Christy Draus, Marketing Manager, Eagle Product Inspection

28 February 2019

With Issue 8 updates in effect, audits for certification to the BRC Global Food Safety Standard include new requirements for participating manufacturers. If your company is seeking certification, there are things you need to know about how a BRC audit is conducted – and what you need to have in place for success. 

It’s one thing to take steps to improve your organization’s food safety culture. It’s another thing – and arguably a better one – to prove it.

The updated BRC Global Food Safety Standard Issue 8, which calls for a greater, management-led commitment to a strong food safety culture, also includes changes to the certification process for the Standard.

Why should you open up your company, its employees and your documents to an outside party for this particular Standard?

First, the BRC Global Standard for Food Safety is important because it is used as a benchmark for the Global Food Safety Initiative and other food safety programs. The HACCP-based Standard sets the bar for food safety and now, that bar is higher than ever.

In addition, pursuing certification to the Standard demonstrates the importance your company places on food safety, to regulators as well as to customers, consumers and your own workers. And as you take the steps toward certification, you’re also assessing measures in place to reduce safety risks due to pathogens, allergens and physical contaminants, among other hazards. If your internal audits or a third-party audit uncovers vulnerabilities, you have a chance to change or update your equipment and processes before there is a food safety problem.

The latest information provided by the BRC on audits underscores the importance of lowering risks of contaminants through preventive and corrective measures like x-ray inspection.

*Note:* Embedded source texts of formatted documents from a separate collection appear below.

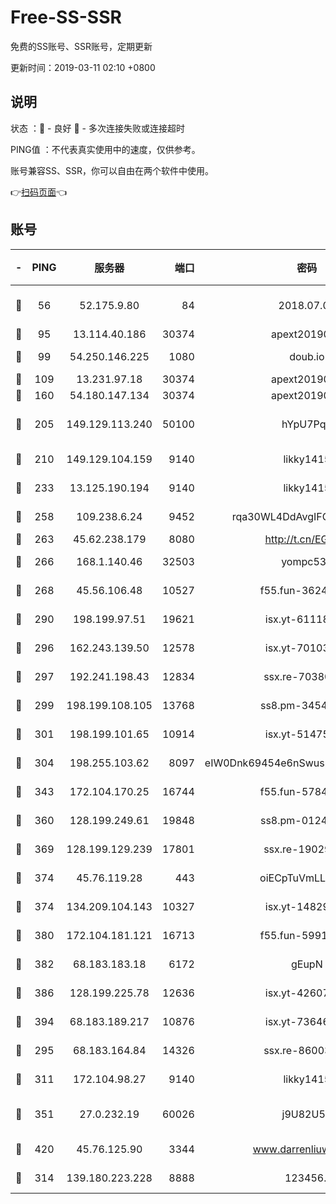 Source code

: # Free-SS-SSR

免费的SS账号、SSR账号，定期更新

更新时间：2019-03-11 02:10 +0800

## 说明

状态     ：🙂 - 良好 🙁 - 多次连接失败或连接超时

PING值   ：不代表真实使用中的速度，仅供参考。

账号兼容SS、SSR，你可以自由在两个软件中使用。

👉[扫码页面](https://liesauer.github.io/Free-SS-SSR/)👈

## 账号

|-|PING|服务器|端口|密码|加密方式|区域|
|:----:|:----:|:-----:|-----:|:----:|:----:|:----:|
|🙂|56|52.175.9.80|84|2018.07.07|chacha20-ietf-poly1305|HK|
|🙂|95|13.114.40.186|30374|apext2019006|chacha20|JP|
|🙂|99|54.250.146.225|1080|doub.io|aes-256-cfb|JP|
|🙂|109|13.231.97.18|30374|apext2019006|chacha20|JP|
|🙂|160|54.180.147.134|30374|apext2019006|chacha20|KR|
|🙂|205|149.129.113.240|50100|hYpU7PqP|chacha20-ietf-poly1305|CN|
|🙂|210|149.129.104.159|9140|likky1415|aes-256-cfb|HK|
|🙂|233|13.125.190.194|9140|likky1415|aes-256-cfb|KR|
|🙂|258|109.238.6.24|9452|rqa30WL4DdAvgIFG6Fs3znzTa|aes-256-cfb|FR|
|🙂|263|45.62.238.179|8080|http://t.cn/EGJIyrl|rc4-md5|CA|
|🙂|266|168.1.140.46|32503|yompc535|aes-256-cfb|AU|
|🙂|268|45.56.106.48|10527|f55.fun-36242266|aes-256-cfb|US|
|🙂|290|198.199.97.51|19621|isx.yt-61118042|aes-256-cfb|US|
|🙂|296|162.243.139.50|12578|isx.yt-70103288|aes-256-cfb|US|
|🙂|297|192.241.198.43|12834|ssx.re-70380369|aes-256-cfb|US|
|🙂|299|198.199.108.105|13768|ss8.pm-34548033|aes-256-cfb|US|
|🙂|301|198.199.101.65|10914|isx.yt-51475451|aes-256-cfb|US|
|🙂|304|198.255.103.62|8097|eIW0Dnk69454e6nSwuspv9DmS201tQ0D|aes-256-cfb|US|
|🙂|343|172.104.170.25|16744|f55.fun-57847062|aes-256-cfb|SG|
|🙂|360|128.199.249.61|19848|ss8.pm-01244950|aes-256-cfb|SG|
|🙂|369|128.199.129.239|17801|ssx.re-19029637|aes-256-cfb|SG|
|🙂|374|45.76.119.28|443|oiECpTuVmLLxk4Ts|aes-256-cfb|AU|
|🙂|374|134.209.104.143|10327|isx.yt-14829527|aes-256-cfb|SG|
|🙂|380|172.104.181.121|16713|f55.fun-59911969|aes-256-cfb|SG|
|🙂|382|68.183.183.18|6172|gEupN|aes-256-cfb|SG|
|🙂|386|128.199.225.78|12636|isx.yt-42607822|aes-256-cfb|SG|
|🙂|394|68.183.189.217|10876|isx.yt-73646645|aes-256-cfb|SG|
|🙂|295|68.183.164.84|14326|ssx.re-86003792|aes-256-cfb|US|
|🙂|311|172.104.98.27|9140|likky1415|aes-256-cfb|JP|
|🙂|351|27.0.232.19|60026|j9U82U53|xchacha20-ietf-poly1305|HK|
|🙂|420|45.76.125.90|3344|www.darrenliuwei.com|aes-256-cfb|AU|
|🙁|314|139.180.223.228|8888|123456..|aes-256-cfb|JP|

Advanced x-ray inspection systems for food are, in fact, an important tool in assessing food safety processes and making any changes to ensure compliance and certification. Having advanced contaminant detection technologies in place can help a company achieve a higher audit score and become certified to the Standard.

February 1, 2019 marked the beginning of audits reflecting Issue 8 updates, which range from the presence of senior management in meetings to steps towards greater traceability to compliance with legal standards for checkweighing, among several other requirements. Companies currently seeking or planning to seek certification should familiarize themselves with those changes and the updated fundamental requirements and, on broader level, understand how audits are conducted and what is expected of manufacturers. For example, a BRC audit is not conducted by the BRC entity, but an independent approved certification body.